> **What to do**
Go over the data and copy out each line with "dracula" in it.
##### Material for the task #####
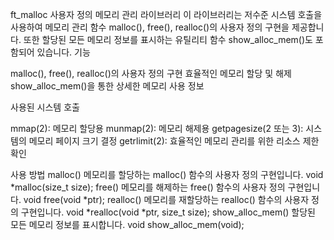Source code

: ft_malloc
사용자 정의 메모리 관리 라이브러리
이 라이브러리는 저수준 시스템 호출을 사용하여 메모리 관리 함수 malloc(), free(), realloc()의 사용자 정의 구현을 제공합니다. 또한 할당된 모든 메모리 정보를 표시하는 유틸리티 함수 show_alloc_mem()도 포함되어 있습니다.
기능

malloc(), free(), realloc()의 사용자 정의 구현
효율적인 메모리 할당 및 해제
show_alloc_mem()을 통한 상세한 메모리 사용 정보

사용된 시스템 호출

mmap(2): 메모리 할당용
munmap(2): 메모리 해제용
getpagesize(2 또는 3): 시스템의 메모리 페이지 크기 결정
getrlimit(2): 효율적인 메모리 관리를 위한 리소스 제한 확인

사용 방법
malloc()
메모리를 할당하는 malloc() 함수의 사용자 정의 구현입니다.
void *malloc(size_t size);
free()
메모리를 해제하는 free() 함수의 사용자 정의 구현입니다.
void free(void *ptr);
realloc()
메모리를 재할당하는 realloc() 함수의 사용자 정의 구현입니다.
void *realloc(void *ptr, size_t size);
show_alloc_mem()
할당된 모든 메모리 정보를 표시합니다.
void show_alloc_mem(void);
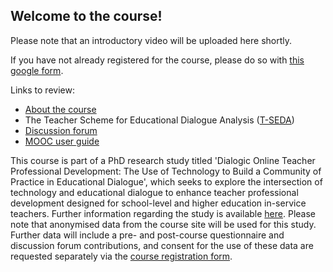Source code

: ## Welcome to the course!

Please note that an introductory video will be uploaded here shortly.

If you have not already registered for the course, please do so with [this google form](https://docs.google.com/forms/d/e/1FAIpQLSdVGqzG-GIDHSu8U08oDWFrMHdD8bd1ignlVQ5tUBtrw8dpPw/viewform?usp=sf_link).

Links to review:
* [About the course](https://mbrugha.github.io/course-in-a-box/about/)
* The Teacher Scheme for Educational Dialogue Analysis ([T-SEDA](https://www.educ.cam.ac.uk/research/programmes/tseda/))
* [Discussion forum](https://www.edudialogue.org/forum/mooc-self-paced/)
* [MOOC user guide](https://mbrugha.github.io/course-in-a-box/modules/introduction/MOOC-user-guide/)

This course is part of a PhD research study titled 'Dialogic Online Teacher Professional Development: The Use of Technology to Build a Community of Practice in Educational Dialogue', which seeks to explore the intersection of technology and educational dialogue to enhance teacher professional development designed for school-level and higher education in-service teachers. Further information regarding the study is available [here](https://drive.google.com/file/d/1Ekrbz5_ma9CMDIytj4PZI81MqR6IGoyF/view?usp=sharing). Please note that anonymised data from the course site will be used for this study. Further data will include a pre- and post-course questionnaire and discussion forum contributions, and consent for the use of these data are requested separately via the [course registration form](https://docs.google.com/forms/d/e/1FAIpQLSdVGqzG-GIDHSu8U08oDWFrMHdD8bd1ignlVQ5tUBtrw8dpPw/viewform?usp=sf_link).
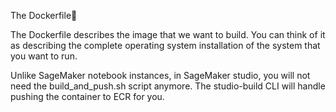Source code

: The Dockerfile

The Dockerfile describes the image that we want to build. You can think of it as describing the complete operating system installation of the system that you want to run.

Unlike SageMaker notebook instances, in SageMaker studio, you will not need the build_and_push.sh script anymore. The studio-build CLI will handle pushing the container to ECR for you.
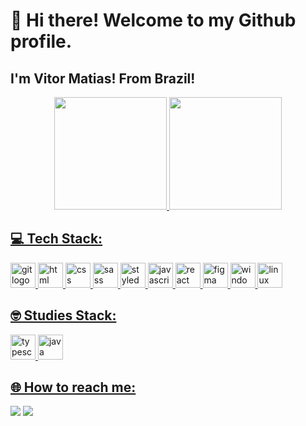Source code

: # 👋 Hi there! Welcome to my Github profile.
## I'm Vitor Matias! From Brazil!

<div align='center'>
<a href="https://github.com/vmatiasdev">
<img height="180em" src="https://github-readme-stats.vercel.app/api/top-langs/?username=vmatiasdev&layout=compact&langs_count=7&theme=dracula"/>
<img height="180em" src="https://github-readme-stats.vercel.app/api?username=vmatiasdev&show_icons=true&theme=dracula&include_all_commits=true&count_private=true"/>
</div>

## 💻 Tech Stack:

<span>
  <img src="https://cdn.jsdelivr.net/gh/devicons/devicon/icons/git/git-original.svg" width='40' heigth='40' alt='git logo' />
  <img src="https://cdn.jsdelivr.net/gh/devicons/devicon/icons/html5/html5-original.svg" width='40' heigth='40' alt='html logo' />
  <img src="https://cdn.jsdelivr.net/gh/devicons/devicon/icons/css3/css3-original.svg" width='40' heigth='40' alt='css logo' />
  <img src="https://cdn.jsdelivr.net/gh/devicons/devicon/icons/sass/sass-original.svg" width='40' heigth='40' alt='sass logo' />
  <img src="https://styled-components.com/logo.png" width='40' height='40' alt='styled components logo'/>
  <img src="https://cdn.jsdelivr.net/gh/devicons/devicon/icons/javascript/javascript-plain.svg" width='40' heigth='40' alt='javascript logo' />
  <img src="https://cdn.jsdelivr.net/gh/devicons/devicon/icons/react/react-original.svg" width='40' heigth='40' alt='react logo' />
  <img src="https://cdn.jsdelivr.net/gh/devicons/devicon/icons/figma/figma-original.svg" width='40' heigth='40' alt='figma logo' />
  <img src="https://cdn.jsdelivr.net/gh/devicons/devicon/icons/windows8/windows8-original.svg" width='40' heigth='40' alt='windows logo' />
  <img src="https://cdn.jsdelivr.net/gh/devicons/devicon/icons/linux/linux-original.svg" width='40' heigth='40' alt='linux logo' />
</span>

## 🤓 Studies Stack:

<span>
  <img src="https://cdn.jsdelivr.net/gh/devicons/devicon/icons/typescript/typescript-plain.svg" width='40' heigth='40' alt='typescript logo' />
  <img src="https://cdn.jsdelivr.net/gh/devicons/devicon/icons/java/java-original.svg" width='40' heigth='40' alt='java logo' />
</span>

## 🌐 How to reach me:

<a href="https://www.linkedin.com/in/vitormatiasf/" target="_blank"><img src="https://img.shields.io/badge/-LinkedIn-%230077B5?style=for-the-badge&logo=linkedin&logoColor=white" target="_blank"></a>
<a href = "mailto:vitormatiasdev@gmail.com"><img src="https://img.shields.io/badge/Gmail-D14836?style=for-the-badge&logo=gmail&logoColor=white" target="_blank"></a>
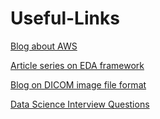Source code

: # Useful-Links

[Blog about AWS](https://alestic.com/)

[Article series on EDA framework](http://blog.districtdatalabs.com/data-exploration-with-python-1)

[Blog on DICOM image file format](http://dicomiseasy.blogspot.com/)

[Data Science Interview Questions](https://rpubs.com/JDAHAN/172473)
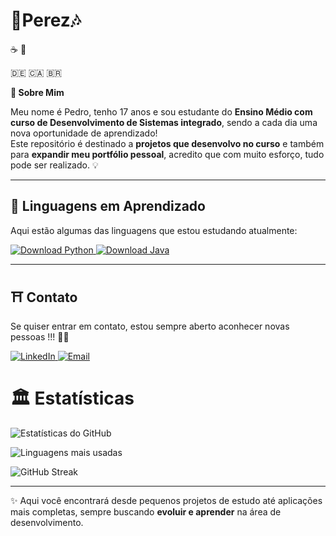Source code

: # 🧩Perez🎶 



☕   🥂

🇩🇪 🇨🇦 🇧🇷


**🧩 Sobre Mim**

Meu nome é Pedro, tenho 17 anos e sou estudante do **Ensino Médio com curso de Desenvolvimento de Sistemas integrado**, sendo a cada dia uma nova oportunidade de aprendizado!  
Este repositório é destinado a **projetos que desenvolvo no curso** e também para **expandir meu portfólio pessoal**, acredito que com muito esforço, tudo pode ser realizado. 💡 

---

## 🕋 Linguagens em Aprendizado 
Aqui estão algumas das linguagens que estou estudando atualmente:


  <!-- Botão para Python -->
  <a href="https://www.python.org/downloads/" target="_blank">
    <img src="https://img.shields.io/badge/Python-3776AB?style=for-the-badge&logo=python&logoColor=white" alt="Download Python"/>
  </a>
  
  <!-- Botão para Java -->
  <a href="https://www.oracle.com/java/technologies/javase-downloads.html" target="_blank">
    <img src="https://img.shields.io/badge/Java-007396?style=for-the-badge&logo=java&logoColor=white" alt="Download Java"/>
  </a>
</p>

---

## ⛩ Contato

Se quiser entrar em contato, estou sempre aberto aconhecer novas pessoas !!! 🐱‍👤


  <!-- Botão do LinkedIn -->
 <a href="https://www.linkedin.com/in/henpedroperez/" target="_blank">
    <img src="https://img.shields.io/badge/LinkedIn-0077B5?style=for-the-badge&logo=linkedin&logoColor=white" alt="LinkedIn"/>
  </a>

  <!-- Botão de E-mail -->
  <a href="mailto:pedro.hen.perez08@gmail.com">
    <img src="https://img.shields.io/badge/Email-D14836?style=for-the-badge&logo=gmail&logoColor=white" alt="Email"/>
  </a>
</p>

# 🏛 Estatísticas 

<!-- Estatísticas gerais -->
![Estatísticas do GitHub](https://github-readme-stats.vercel.app/api?username=henperezz&show_icons=true&theme=radical)

<!-- Linguagens mais usadas -->
![Linguagens mais usadas](https://github-readme-stats.vercel.app/api/top-langs/?username=henperezz&layout=compact&langs_count=8&theme=radical)

<!-- Contribuições em streak -->
![GitHub Streak](https://streak-stats.demolab.com/?user=henperezz&theme=radical)


---

✨ Aqui você encontrará desde pequenos projetos de estudo até aplicações mais completas, sempre buscando **evoluir e aprender** na área de desenvolvimento.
#####
> **Solution for this task**
<img height="180em" src="https://github-readme-stats.vercel.app/api/top-langs/?username=vmatiasdev&layout=compact&langs_count=7&theme=dracula"/>
<img height="180em" src="https://github-readme-stats.vercel.app/api?username=vmatiasdev&show_icons=true&theme=dracula&include_all_commits=true&count_private=true"/>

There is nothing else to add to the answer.